Convert from a Maybe Int to a Maybe String using show:

>>> show <$> Nothing
Nothing
>>> show <$> Just 3
Just "3"

Convert from an Either Int Int to an Either Int String using show:

>>> show <$> Left 17
Left 17
>>> show <$> Right 17
Right "17"

Double each element of a list:

>>> (*2) <$> [1,2,3]
[2,4,6]

Apply even to the second element of a pair:

>>> even <$> (2,2)
(2,True)

internal functions for writing extensions

get :: Sh State Source #

put :: State -> Sh () Source #

find functions

find :: FilePath -> Sh [FilePath] Source #

List directory recursively (like the POSIX utility "find"). listing is relative if the path given is relative. If you want to filter out some results or fold over them you can do that with the returned files. A more efficient approach is to use one of the other find functions.

findWhen :: (FilePath -> Sh Bool) -> FilePath -> Sh [FilePath] Source #

find that filters the found files as it finds. Files must satisfy the given filter to be returned in the result.
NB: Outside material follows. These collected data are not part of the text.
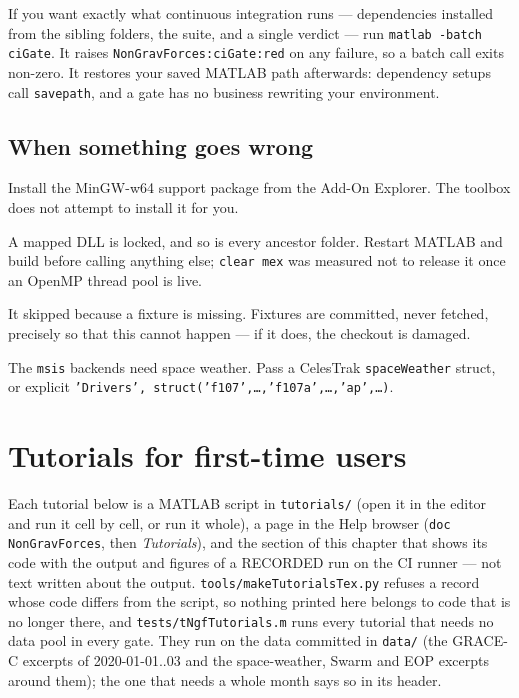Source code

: \documentclass[11pt,a4paper]{report}
\begin{document}
\noindent If you want exactly what continuous integration runs --- dependencies installed from the
sibling folders, the suite, and a single verdict --- run \texttt{matlab -batch ciGate}. It raises
\texttt{NonGravForces:ciGate:red} on any failure, so a batch call exits non-zero. It restores your
saved MATLAB path afterwards: dependency setups call \texttt{savepath}, and a gate has no business
rewriting your environment.

\section{When something goes wrong}
\begin{description}[leftmargin=1.4em,style=nextline]
\item[\texttt{buildMex} says it cannot find a compiler.] Install the MinGW-w64 support package from
 the Add-On Explorer. The toolbox does not attempt to install it for you.
\item[A MEX file cannot be overwritten on Windows.] A mapped DLL is locked, and so is every ancestor
 folder. Restart MATLAB and build before calling anything else; \texttt{clear mex} was measured not
 to release it once an OpenMP thread pool is live.
\item[A test is \emph{incomplete} rather than failing.] It skipped because a fixture is missing.
 Fixtures are committed, never fetched, precisely so that this cannot happen --- if it does, the
 checkout is damaged.
\item[\texttt{density} refuses with \texttt{inputDrivers}.] The \texttt{msis} backends need space
 weather. Pass a CelesTrak \texttt{spaceWeather} struct, or explicit
 \texttt{'Drivers', struct('f107',\ldots,'f107a',\ldots,'ap',\ldots)}.
\end{description}


\chapter*{Tutorials for first-time users}
Each tutorial below is a MATLAB script in \texttt{tutorials/} (open it in the editor and run it cell by
cell, or run it whole), a page in the Help browser (\texttt{doc NonGravForces}, then \emph{Tutorials}),
and the section of this chapter that shows its code with the output and figures of a RECORDED run on the
CI runner --- not text written about the output. \texttt{tools/makeTutorialsTex.py} refuses a record
whose code differs from the script, so nothing printed here belongs to code that is no longer there,
and \texttt{tests/tNgfTutorials.m} runs every tutorial that needs no data pool in every gate. They run
on the data committed in \texttt{data/} (the GRACE-C excerpts of 2020-01-01..03 and the space-weather,
Swarm and EOP excerpts around them); the one that needs a whole month says so in its header.
\end{document}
findFold :: (a -> FilePath -> Sh a) -> a -> FilePath -> Sh a Source #

Fold an arbitrary folding function over files froma a find. Like findWhen but use a more general fold rather than a filter.

findDirFilter :: (FilePath -> Sh Bool) -> FilePath -> Sh [FilePath] Source #

find that filters out directories as it finds. Filtering out directories can make a find much more efficient by avoiding entire trees of files.

findDirFilterWhen Source #

Arguments

:: (FilePath -> Sh Bool)

directory filter

-> (FilePath -> Sh Bool)

file filter

-> FilePath

directory

-> Sh [FilePath] 

Similar to findWhen, but also filter out directories. Alternatively, similar to findDirFilter, but also filter out files. Filtering out directories makes the find much more efficient.

findFoldDirFilter :: (a -> FilePath -> Sh a) -> a -> (FilePath -> Sh Bool) -> FilePath -> Sh a Source #

Like findDirFilterWhen but use a folding function rather than a filter. The most general finder: you likely want a more specific one.

followSymlink :: Bool -> Sh a -> Sh a Source #

find-command follows symbolic links. Defaults to False. When True, follow symbolic links. When False, never follow symbolic links.